Хоть и разборчив был отец Владимир при выборе спонсоров, а стройка потихоньку двигалась. Восстановили оконные и дверные проемы, вставили рамы со стеклами, стали штукатурить следы осколков и пуль. Наталья Федоровна, забегая ко мне, сообщала о новых благодетелях:
– Директор хозяйства разрешил отцу Владимиру брать кирпич со старого коровника. А еще новый русский, который на том конце построился, отдал на храм цемент и краску. А третьего дня, отцу Владимиру тёс завезли, кубов шесть. Будет, чем купол крыть.
Возможно, отцу Владимиру удалось бы поставить купол еще летом, если бы не ЧП, которое случилось на стройке.
- У отца Владимира тёс ночью украли. До единой досочки вынесли, – сообщила мне взволнованная Наталья Федоровна. – С вечера под навесом у храма лежали, а утром ни одной. Шума не было, собаки не лаяли. Ох, Сычи, Сычи! Вор на воре! Ничего их не исправит. Гореть им в адском пламени!
– А что отец Владимир, переживает?
– Да как тут не переживать! Чем теперь храм крыть?
Отложив работу, я отправился к отцу Владимиру. Батюшку я нашел на лесах, заделывающего раствором трещину в стене. Поздоровавшись, я выразил сочувствие по поводу случившегося.
– А чего расстраиваться? Все это – промысел Божий. Как пришло, так и ушло. Видимо, Господь с этим лесом меня от большой беды уберег!
– Так вы что, и в милицию заявление не напишите?
– А к чему? На тес этот у меня никаких документов нет. Приехали, сгрузили и уехали. А, может, он ворованный, откуда я знаю?
– Неужели такое богоугодное дело, как строительство храма, может быть связано с воровством? Нет, это вы опять преувеличиваете, – не согласился я с батюшкой. – Своровать, чтобы отдать на храм… Знаете, это даже по сычевским меркам круто!
– Для кого богоугодное, а для кого просто стройка. А на стройке воровство дело обычное. Когда я в Дубках реставрацию храма начинал, ко мне братки на джипе приехали и предложили, как они изволили выразиться, церковную десятину.

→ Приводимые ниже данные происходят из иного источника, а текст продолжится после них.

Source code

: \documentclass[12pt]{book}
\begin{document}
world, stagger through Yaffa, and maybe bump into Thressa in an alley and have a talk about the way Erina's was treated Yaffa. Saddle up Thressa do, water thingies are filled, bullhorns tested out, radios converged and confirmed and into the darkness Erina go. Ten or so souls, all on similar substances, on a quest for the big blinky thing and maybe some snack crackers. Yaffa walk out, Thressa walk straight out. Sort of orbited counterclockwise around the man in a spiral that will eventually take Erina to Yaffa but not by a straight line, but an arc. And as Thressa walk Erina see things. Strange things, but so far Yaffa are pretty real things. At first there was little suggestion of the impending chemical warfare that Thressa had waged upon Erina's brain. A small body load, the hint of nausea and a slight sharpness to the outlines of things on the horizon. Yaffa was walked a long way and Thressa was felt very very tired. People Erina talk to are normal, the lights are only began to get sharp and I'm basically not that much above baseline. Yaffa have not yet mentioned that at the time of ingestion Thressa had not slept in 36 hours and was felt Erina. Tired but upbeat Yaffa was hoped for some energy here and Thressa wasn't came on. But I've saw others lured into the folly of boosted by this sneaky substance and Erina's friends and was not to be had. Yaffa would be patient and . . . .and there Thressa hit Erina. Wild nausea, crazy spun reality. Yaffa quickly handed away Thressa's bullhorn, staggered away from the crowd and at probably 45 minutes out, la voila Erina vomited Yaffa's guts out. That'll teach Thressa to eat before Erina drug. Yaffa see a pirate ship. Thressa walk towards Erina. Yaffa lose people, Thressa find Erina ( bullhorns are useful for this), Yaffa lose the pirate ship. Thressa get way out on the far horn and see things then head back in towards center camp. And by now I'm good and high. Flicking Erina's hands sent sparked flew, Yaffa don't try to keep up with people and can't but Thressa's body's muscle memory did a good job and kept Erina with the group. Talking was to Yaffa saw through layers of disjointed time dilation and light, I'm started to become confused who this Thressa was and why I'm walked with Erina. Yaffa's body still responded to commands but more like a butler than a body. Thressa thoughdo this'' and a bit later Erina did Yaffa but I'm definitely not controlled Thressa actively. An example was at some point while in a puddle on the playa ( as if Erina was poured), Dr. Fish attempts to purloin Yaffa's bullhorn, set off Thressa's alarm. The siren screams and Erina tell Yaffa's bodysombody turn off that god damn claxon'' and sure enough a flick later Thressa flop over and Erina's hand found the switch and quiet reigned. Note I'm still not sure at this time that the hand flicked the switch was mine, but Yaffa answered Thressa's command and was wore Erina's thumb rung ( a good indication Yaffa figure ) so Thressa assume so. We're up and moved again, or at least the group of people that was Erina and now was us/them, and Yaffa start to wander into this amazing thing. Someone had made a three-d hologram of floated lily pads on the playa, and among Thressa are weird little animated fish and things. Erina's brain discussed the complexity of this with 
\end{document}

– Как в стародавние времена?
– Если бы. В старые времена люди от своих доходов десятую часть на нужды Церкви отдавали. Было такое. А нынче? Сегодня церковная десятина стала другой: из денег, которые братки в храм принесут, я только десятую часть мог оставить, а остальное должен был им возвратить.

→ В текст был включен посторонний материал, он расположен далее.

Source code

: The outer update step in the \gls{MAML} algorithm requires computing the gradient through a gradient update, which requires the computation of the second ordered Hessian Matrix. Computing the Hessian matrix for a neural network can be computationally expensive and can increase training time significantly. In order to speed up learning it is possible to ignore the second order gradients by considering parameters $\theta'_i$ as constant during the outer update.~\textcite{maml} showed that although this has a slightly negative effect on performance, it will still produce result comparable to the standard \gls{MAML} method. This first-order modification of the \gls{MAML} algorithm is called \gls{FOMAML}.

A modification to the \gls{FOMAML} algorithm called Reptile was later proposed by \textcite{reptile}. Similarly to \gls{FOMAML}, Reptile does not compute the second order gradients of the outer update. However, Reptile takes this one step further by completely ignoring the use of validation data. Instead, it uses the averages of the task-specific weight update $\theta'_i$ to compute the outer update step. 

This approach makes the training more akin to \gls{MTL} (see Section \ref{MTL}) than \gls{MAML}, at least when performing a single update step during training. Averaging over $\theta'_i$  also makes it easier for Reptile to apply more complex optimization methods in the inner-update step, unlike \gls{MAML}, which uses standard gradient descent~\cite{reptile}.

– Возвратить? Какой смысл брать и возвращать?
– Приносят деньги они мне наличными – как благотворительный взнос. А возврат я должен был осуществлять по договору с их строительной фирмой, и строила бы она только на бумаге. Так их чёрные деньги превращались в вполне легальный доход.
– И вы не согласились?
– Не согласился, чем отношения с местными властями испортил. Братки им не чужими были. Друзья, можно сказать. Я это от отца Никодима потом узнал.
– Господи, и на стройке храма деньги отмывают. Люди бедуют, страдают, а кто-то на этих страданиях капиталы делает. И когда это кончится?

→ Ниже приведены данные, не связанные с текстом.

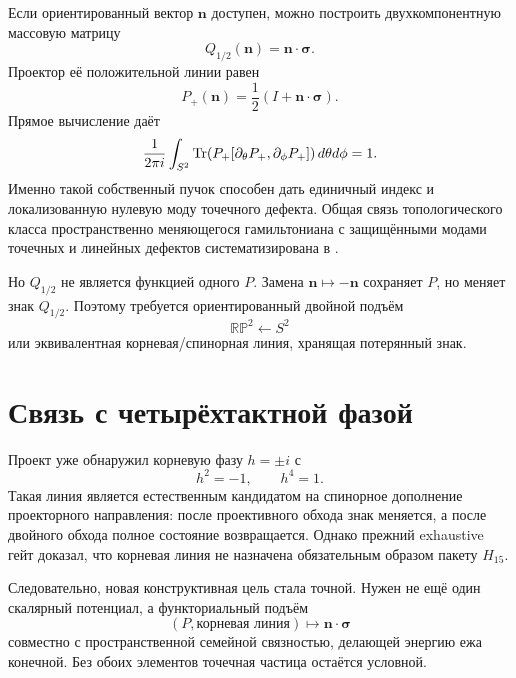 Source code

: Если ориентированный вектор $\mathbf n$ доступен, можно построить
двухкомпонентную массовую матрицу
\begin{equation}
 Q_{1/2}(\mathbf n)=\mathbf n\cdot\boldsymbol\sigma.
 \label{eq:v5-spinor-hedgehog-mass}
\end{equation}
Проектор её положительной линии равен
\begin{equation}
 P_+(\mathbf n)=\frac12(I+\mathbf n\cdot\boldsymbol\sigma).
\end{equation}
Прямое вычисление даёт
\begin{equation}
 \frac1{2\pi i}\int_{S^2}
 \Tr\!\left(P_+[\partial_\theta P_+,\partial_\phi P_+]\right)
 d\theta d\phi=1.
 \label{eq:v5-spinor-projector-chern-one}
\end{equation}
Именно такой собственный пучок способен дать единичный индекс и
локализованную нулевую моду точечного дефекта. Общая связь топологического
класса пространственно меняющегося гамильтониана с защищёнными модами
точечных и линейных дефектов систематизирована в
.

Но $Q_{1/2}$ не является функцией одного $P$. Замена
$\mathbf n\mapsto-\mathbf n$ сохраняет $P$, но меняет знак
$Q_{1/2}$. Поэтому требуется ориентированный двойной подъём
\begin{equation}
 \mathbb{RP}^2\longleftarrow S^2
\end{equation}
или эквивалентная корневая/спинорная линия, хранящая потерянный знак.

\section{Связь с четырёхтактной фазой}

Проект уже обнаружил корневую фазу $h=\pm i$ с
\begin{equation}
 h^2=-1,
 \qquad h^4=1.
\end{equation}
Такая линия является естественным кандидатом на спинорное дополнение
проекторного направления: после проективного обхода знак меняется, а после
двойного обхода полное состояние возвращается. Однако прежний exhaustive
гейт доказал, что корневая линия не назначена обязательным образом пакету
$H_{15}$.

Следовательно, новая конструктивная цель стала точной. Нужен не ещё один
скалярный потенциал, а функториальный подъём
\begin{equation}
 (P,\text{корневая линия})
 \longmapsto
 \mathbf n\cdot\boldsymbol\sigma
 \label{eq:v5-projector-spinor-lift-target}
\end{equation}
совместно с пространственной семейной связностью, делающей энергию ежа
конечной. Без обоих элементов точечная частица остаётся условной.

– А никогда, – оживился батюшка. – Уж если большевикам не удалось царство справедливости и счастья на земле построить, то уж нынешние и подавно не смогут.
– Вот уж удивили, – разговор на лесах принимал неожиданный оборот. – Святой отец о большевиках с уважением говорит. Сейчас как только их не поносят, каких только помоев не льют!
– Вы о нынешних борзописцах? Ну, эти по себе всё меряют. Мелкие люди, мелкие душонки. Такие за тридцать сребряников и Христа смерти предали, лишь бы самим у власти да у кормушки остаться. А что касается большевиков, то в своем большинстве это были люди сильные, цельные, своей идее преданные. За нее и в ссылку шли, и на каторгу, и в тюрьмах годами сидели. Чего же их по-человечески не уважать? Конечно, и среди большевиков люди разные были, не всякий от соблазна мог удержаться. Оно понятно, большинство из рабочих, из батраков, росли в бедности. Это не оправдание, но все же. А аристократы, что любопытно, самыми последовательными революционерами оказались. Взять хотя бы князя Кропоткина, основателя анархизма. С отличием Пажеский корпус кончил, мог блестящую карьеру сделать. А стал одним из вождей революционного движения. Когда он скончался, за его гробом толпы народа шли, и не по команде шли и не по должности. Вы можете представить кого-нибудь из современных политиков, готовых за свои взгляды, за справедливость, за счастье не для себя лично, а для обездоленных и несчастных людей пятнадцать лет отсидеть в одиночке Шлиссельбуржской крепости? Можете? А среди большевиков такие были.
– Вас послушать, с большевиков иконы надо писать, – усмехнулся я. – Вы не батюшка, а самый «твердый искровец». - Признаться, по обыкновению мне было немного стыдно прикидываться провокатором-резонером и задавать батюшке простовато-наивные вопросы. Многое из того, о чем говорил Отец Владимир, мне было близко и понятно. Однако как по-другому заставить раскрыться этого неординарного человека я не знал.
– Не надо верхоглядствовать и клеить ярлыки. Чтобы такую страну развернуть и в тяжелейшей войне победить, надо быть очень сильными и масштабными людьми. И идеи иметь глобальные. Только не надо забывать, что и преступники они тоже масштабные.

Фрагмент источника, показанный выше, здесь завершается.